[[ Exercise input open ]]

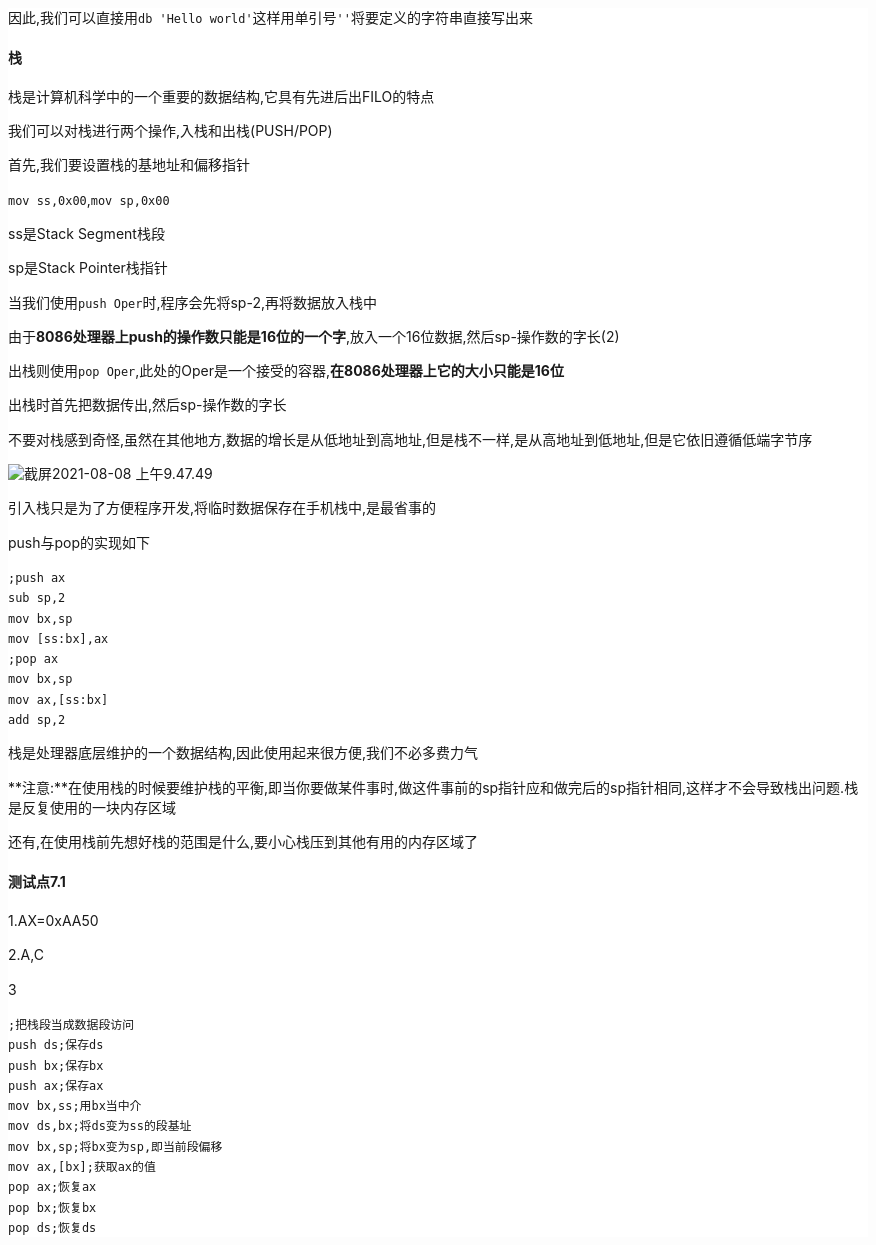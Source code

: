 因此,我们可以直接用`db 'Hello world'`这样用单引号`''`将要定义的字符串直接写出来

#### 栈

栈是计算机科学中的一个重要的数据结构,它具有先进后出FILO的特点

我们可以对栈进行两个操作,入栈和出栈(PUSH/POP)

首先,我们要设置栈的基地址和偏移指针

`mov ss,0x00`,`mov sp,0x00`

ss是Stack Segment栈段

sp是Stack Pointer栈指针

当我们使用`push Oper`时,程序会先将sp-2,再将数据放入栈中

由于**8086处理器上push的操作数只能是16位的一个字**,放入一个16位数据,然后sp-操作数的字长(2)

出栈则使用`pop Oper`,此处的Oper是一个接受的容器,**在8086处理器上它的大小只能是16位**

出栈时首先把数据传出,然后sp-操作数的字长

不要对栈感到奇怪,虽然在其他地方,数据的增长是从低地址到高地址,但是栈不一样,是从高地址到低地址,但是它依旧遵循低端字节序

![截屏2021-08-08 上午9.47.49](https://tva1.sinaimg.cn/large/008i3skNly1gt952lrtvdj31020qmjsw.jpg)

引入栈只是为了方便程序开发,将临时数据保存在手机栈中,是最省事的

push与pop的实现如下

```assembly
;push ax
sub sp,2
mov bx,sp
mov [ss:bx],ax
;pop ax
mov bx,sp
mov ax,[ss:bx]
add sp,2
```

栈是处理器底层维护的一个数据结构,因此使用起来很方便,我们不必多费力气

**注意:**在使用栈的时候要维护栈的平衡,即当你要做某件事时,做这件事前的sp指针应和做完后的sp指针相同,这样才不会导致栈出问题.栈是反复使用的一块内存区域

还有,在使用栈前先想好栈的范围是什么,要小心栈压到其他有用的内存区域了

#### 测试点7.1

1.AX=0xAA50

2.A,C

3

```assembly
;把栈段当成数据段访问
push ds;保存ds
push bx;保存bx
push ax;保存ax
mov bx,ss;用bx当中介
mov ds,bx;将ds变为ss的段基址
mov bx,sp;将bx变为sp,即当前段偏移
mov ax,[bx];获取ax的值
pop ax;恢复ax
pop bx;恢复bx
pop ds;恢复ds
```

[[ Exercise input closed ]]

#### [About this task]
Only lines containing the word "然后sp" should be copied from the material above.

#### [Output of the exercise]
由于**8086处理器上push的操作数只能是16位的一个字**,放入一个16位数据,然后sp-操作数的字长(2)
出栈时首先把数据传出,然后sp-操作数的字长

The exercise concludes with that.